Start of Records

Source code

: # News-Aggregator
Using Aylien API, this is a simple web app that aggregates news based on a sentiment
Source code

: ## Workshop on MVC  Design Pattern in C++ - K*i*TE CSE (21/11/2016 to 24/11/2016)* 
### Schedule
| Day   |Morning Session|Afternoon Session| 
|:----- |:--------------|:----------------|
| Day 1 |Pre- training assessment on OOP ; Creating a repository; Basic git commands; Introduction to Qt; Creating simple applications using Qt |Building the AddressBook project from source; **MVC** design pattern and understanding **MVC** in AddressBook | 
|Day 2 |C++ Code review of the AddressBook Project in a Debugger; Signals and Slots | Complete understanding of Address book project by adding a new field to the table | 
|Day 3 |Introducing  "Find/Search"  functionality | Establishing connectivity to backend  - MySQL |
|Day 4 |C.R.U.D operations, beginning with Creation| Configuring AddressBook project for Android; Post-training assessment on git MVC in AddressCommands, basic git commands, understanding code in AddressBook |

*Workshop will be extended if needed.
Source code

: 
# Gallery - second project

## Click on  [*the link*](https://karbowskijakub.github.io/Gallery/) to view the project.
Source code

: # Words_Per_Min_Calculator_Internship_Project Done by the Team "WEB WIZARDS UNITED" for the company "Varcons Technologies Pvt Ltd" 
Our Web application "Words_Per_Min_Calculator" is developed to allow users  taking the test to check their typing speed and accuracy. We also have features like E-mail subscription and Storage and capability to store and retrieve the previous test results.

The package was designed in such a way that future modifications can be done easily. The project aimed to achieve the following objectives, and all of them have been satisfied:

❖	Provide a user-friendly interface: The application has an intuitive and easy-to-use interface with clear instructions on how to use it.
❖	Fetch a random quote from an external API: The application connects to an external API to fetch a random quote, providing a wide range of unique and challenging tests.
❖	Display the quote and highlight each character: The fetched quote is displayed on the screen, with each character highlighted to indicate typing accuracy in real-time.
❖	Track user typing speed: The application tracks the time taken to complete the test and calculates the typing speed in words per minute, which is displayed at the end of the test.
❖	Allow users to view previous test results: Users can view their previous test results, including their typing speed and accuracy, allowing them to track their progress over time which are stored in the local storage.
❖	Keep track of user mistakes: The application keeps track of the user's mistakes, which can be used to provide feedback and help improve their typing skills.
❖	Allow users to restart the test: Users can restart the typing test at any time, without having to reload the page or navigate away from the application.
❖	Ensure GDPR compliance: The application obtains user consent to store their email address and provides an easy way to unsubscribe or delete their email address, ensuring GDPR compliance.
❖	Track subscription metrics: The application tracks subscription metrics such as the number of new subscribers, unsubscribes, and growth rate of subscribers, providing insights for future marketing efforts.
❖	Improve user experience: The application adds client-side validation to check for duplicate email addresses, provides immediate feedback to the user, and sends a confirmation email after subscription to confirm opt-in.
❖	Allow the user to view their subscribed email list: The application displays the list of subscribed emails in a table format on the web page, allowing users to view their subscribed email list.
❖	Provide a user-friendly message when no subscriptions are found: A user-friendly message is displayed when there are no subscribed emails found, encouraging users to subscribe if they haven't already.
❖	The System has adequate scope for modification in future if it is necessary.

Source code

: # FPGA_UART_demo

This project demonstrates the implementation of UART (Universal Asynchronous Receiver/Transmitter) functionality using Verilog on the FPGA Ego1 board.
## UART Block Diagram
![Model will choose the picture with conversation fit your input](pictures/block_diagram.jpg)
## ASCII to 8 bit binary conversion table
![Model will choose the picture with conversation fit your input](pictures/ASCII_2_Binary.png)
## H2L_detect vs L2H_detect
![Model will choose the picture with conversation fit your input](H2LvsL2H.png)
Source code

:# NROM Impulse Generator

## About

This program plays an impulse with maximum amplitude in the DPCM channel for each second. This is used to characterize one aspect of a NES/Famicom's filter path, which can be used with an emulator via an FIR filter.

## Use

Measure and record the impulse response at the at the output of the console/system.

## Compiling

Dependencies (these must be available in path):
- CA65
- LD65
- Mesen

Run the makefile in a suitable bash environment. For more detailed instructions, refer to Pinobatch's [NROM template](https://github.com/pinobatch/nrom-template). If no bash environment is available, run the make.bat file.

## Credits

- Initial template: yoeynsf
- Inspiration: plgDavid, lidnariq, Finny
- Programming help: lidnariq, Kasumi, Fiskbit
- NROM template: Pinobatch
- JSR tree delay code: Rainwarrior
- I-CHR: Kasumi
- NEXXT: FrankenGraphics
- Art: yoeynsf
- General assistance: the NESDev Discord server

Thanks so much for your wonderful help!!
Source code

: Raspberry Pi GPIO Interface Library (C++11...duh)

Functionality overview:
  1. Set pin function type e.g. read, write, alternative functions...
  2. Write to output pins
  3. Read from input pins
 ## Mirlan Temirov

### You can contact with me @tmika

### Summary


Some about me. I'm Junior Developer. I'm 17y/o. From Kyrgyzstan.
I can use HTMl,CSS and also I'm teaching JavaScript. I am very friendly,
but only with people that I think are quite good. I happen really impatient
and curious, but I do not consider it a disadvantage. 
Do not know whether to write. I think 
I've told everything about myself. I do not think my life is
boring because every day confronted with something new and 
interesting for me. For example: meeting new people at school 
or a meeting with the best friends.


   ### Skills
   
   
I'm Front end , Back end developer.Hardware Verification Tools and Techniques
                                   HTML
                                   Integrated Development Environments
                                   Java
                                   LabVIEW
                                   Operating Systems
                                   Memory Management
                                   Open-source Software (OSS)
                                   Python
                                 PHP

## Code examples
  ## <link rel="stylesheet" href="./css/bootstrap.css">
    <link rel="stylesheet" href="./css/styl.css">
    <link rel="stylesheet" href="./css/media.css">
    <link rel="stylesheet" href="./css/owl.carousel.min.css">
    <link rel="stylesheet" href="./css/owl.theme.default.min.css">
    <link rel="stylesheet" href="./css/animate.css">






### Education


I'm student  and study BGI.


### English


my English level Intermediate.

End of Records

**Exercise requirements**: If the string "their" appears in a line of the data above, that line counts. State how many such lines there are and nothing more.

**Solution**: 5